I don't understand mysql's EXPLAIN output for the following two queries.
In the first query mysql has to select 1238264 records first:
explain select
count(distinct utc.id)
from
user_to_company utc
inner join
users u
on utc.user_id=u.id
where
u.is_removed=false
order by
utc.user_id asc limit 20;
+----+-------------+--------+------+----------------------------+---------+---------+---------------------------------+---------+-------------+
| id | select_type | table | type | possible_keys | key | key_len | ref | rows | Extra |
+----+-------------+--------+------+----------------------------+---------+---------+---------------------------------+---------+-------------+
| 1 | SIMPLE | u | ALL | PRIMARY | NULL | NULL | NULL | 1238264 | Using where |
| 1 | SIMPLE | utc | ref | user_id,FKF513E0271C2D1677 | user_id | 8 | u.id | 1 | Using index
In the second query, a GROUP BY
was added which makes mysql to select only 20 records:
explain select
count(distinct utc.id)
from
user_to_company utc
inner join
users u
on utc.user_id=u.id
where
u.is_removed=false
group by
utc.user_id
order by
utc.user_id asc limit 20;
+----+-------------+--------+--------+----------------------------+--------------------+---------+-------------------------+------+-------------+
| id | select_type | table | type | possible_keys | key | key_len | ref | rows | Extra |
+----+-------------+--------+--------+----------------------------+--------------------+---------+-------------------------+------+-------------+
| 1 | SIMPLE | utc | index | user_id,FKF513E0271C2D1677 | FKF513E0271C2D1677 | 8 | NULL | 20 | Using index |
| 1 | SIMPLE | u | eq_ref | PRIMARY | PRIMARY | 8 | utc.user_id | 1 | Using where |
+----+-------------+--------+--------+----------------------------+--------------------+---------+-------------------------+------+-------------+
For more info, there are 1333194 records in the users table and 1327768 records in user_to_company table.

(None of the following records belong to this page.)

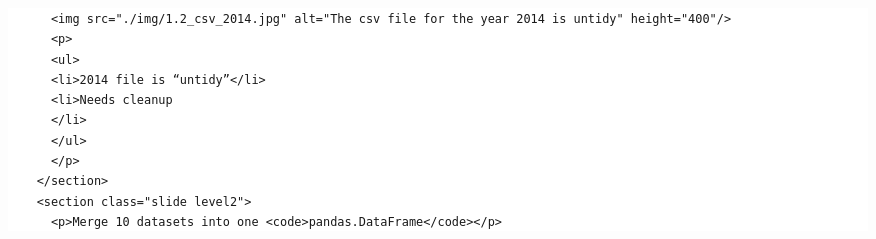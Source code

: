           <img src="./img/1.2_csv_2014.jpg" alt="The csv file for the year 2014 is untidy" height="400"/>  
          <p>                  
          <ul>
          <li>2014 file is “untidy”</li>
          <li>Needs cleanup
          </li>
          </ul>
          </p>  
        </section>        
        <section class="slide level2">    
          <p>Merge 10 datasets into one <code>pandas.DataFrame</code></p>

How does adding the GROUP BY
make mysql select only 20 records in the first pass?
The first query has to read all the data to find all the values of utc.id
. It returns only one row, which is a summary for the whole table. So, it has to generate all the data.
The second query is producing a separate total for each utc.user_id
. You have a limit
clause and an index on utc.user_id
. MySQL is, apparently, smart enough to recognize that it can go to the index to get the first 20 values of utc.user_id
. It uses these to generate the counts.
I am surprised that MySQL is smart enough to do this (although the logic is documented pretty well here ). But it makes perfect sense that the second query can be optimized this way where the first one cannot be.